EXERCISE INSTRUCTIONS —
Report all lines of the data below that hold the word "theory".

==== DATA SHOWN

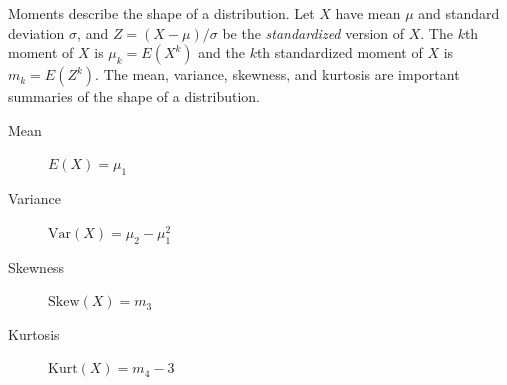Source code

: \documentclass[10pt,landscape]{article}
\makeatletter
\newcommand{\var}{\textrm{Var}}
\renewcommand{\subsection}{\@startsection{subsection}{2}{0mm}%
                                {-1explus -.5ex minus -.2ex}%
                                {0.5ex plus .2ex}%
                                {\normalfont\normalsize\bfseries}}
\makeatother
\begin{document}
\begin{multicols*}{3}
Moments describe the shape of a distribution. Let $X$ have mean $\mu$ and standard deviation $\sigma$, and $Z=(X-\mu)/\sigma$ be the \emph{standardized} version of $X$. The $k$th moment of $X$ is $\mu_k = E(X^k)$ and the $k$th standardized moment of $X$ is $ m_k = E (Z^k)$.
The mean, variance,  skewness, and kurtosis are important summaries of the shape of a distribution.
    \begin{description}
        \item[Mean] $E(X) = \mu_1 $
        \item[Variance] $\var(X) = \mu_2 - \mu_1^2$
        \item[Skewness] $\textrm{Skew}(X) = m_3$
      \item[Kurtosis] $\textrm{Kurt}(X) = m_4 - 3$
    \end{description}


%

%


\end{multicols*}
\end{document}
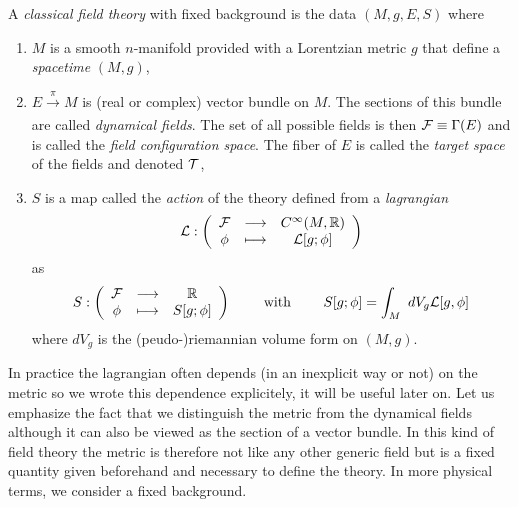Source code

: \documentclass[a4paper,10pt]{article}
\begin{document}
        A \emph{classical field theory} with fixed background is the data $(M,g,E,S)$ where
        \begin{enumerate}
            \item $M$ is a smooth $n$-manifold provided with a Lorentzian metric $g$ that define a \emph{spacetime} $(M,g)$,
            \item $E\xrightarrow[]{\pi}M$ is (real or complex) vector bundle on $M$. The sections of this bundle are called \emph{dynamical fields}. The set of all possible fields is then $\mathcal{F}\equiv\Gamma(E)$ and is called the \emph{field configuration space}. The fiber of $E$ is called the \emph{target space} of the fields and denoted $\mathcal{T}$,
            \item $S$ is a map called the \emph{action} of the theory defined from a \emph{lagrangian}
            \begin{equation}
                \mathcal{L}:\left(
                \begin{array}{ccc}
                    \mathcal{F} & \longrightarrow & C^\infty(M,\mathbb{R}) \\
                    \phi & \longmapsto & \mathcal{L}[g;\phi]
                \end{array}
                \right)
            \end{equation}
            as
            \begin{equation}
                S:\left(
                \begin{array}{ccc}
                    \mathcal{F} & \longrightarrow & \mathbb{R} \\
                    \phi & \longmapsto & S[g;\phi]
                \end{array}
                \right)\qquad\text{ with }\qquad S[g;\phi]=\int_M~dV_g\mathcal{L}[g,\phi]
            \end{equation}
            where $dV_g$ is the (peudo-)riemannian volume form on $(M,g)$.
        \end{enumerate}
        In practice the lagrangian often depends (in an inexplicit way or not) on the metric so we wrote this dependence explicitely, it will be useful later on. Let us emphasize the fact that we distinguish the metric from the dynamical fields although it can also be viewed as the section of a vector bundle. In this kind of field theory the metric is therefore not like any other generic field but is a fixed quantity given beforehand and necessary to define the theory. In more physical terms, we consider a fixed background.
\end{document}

========

RESPONSE —
        A \emph{classical field theory} with fixed background is the data $(M,g,E,S)$ where
            \item $S$ is a map called the \emph{action} of the theory defined from a \emph{lagrangian}
        In practice the lagrangian often depends (in an inexplicit way or not) on the metric so we wrote this dependence explicitely, it will be useful later on. Let us emphasize the fact that we distinguish the metric from the dynamical fields although it can also be viewed as the section of a vector bundle. In this kind of field theory the metric is therefore not like any other generic field but is a fixed quantity given beforehand and necessary to define the theory. In more physical terms, we consider a fixed background.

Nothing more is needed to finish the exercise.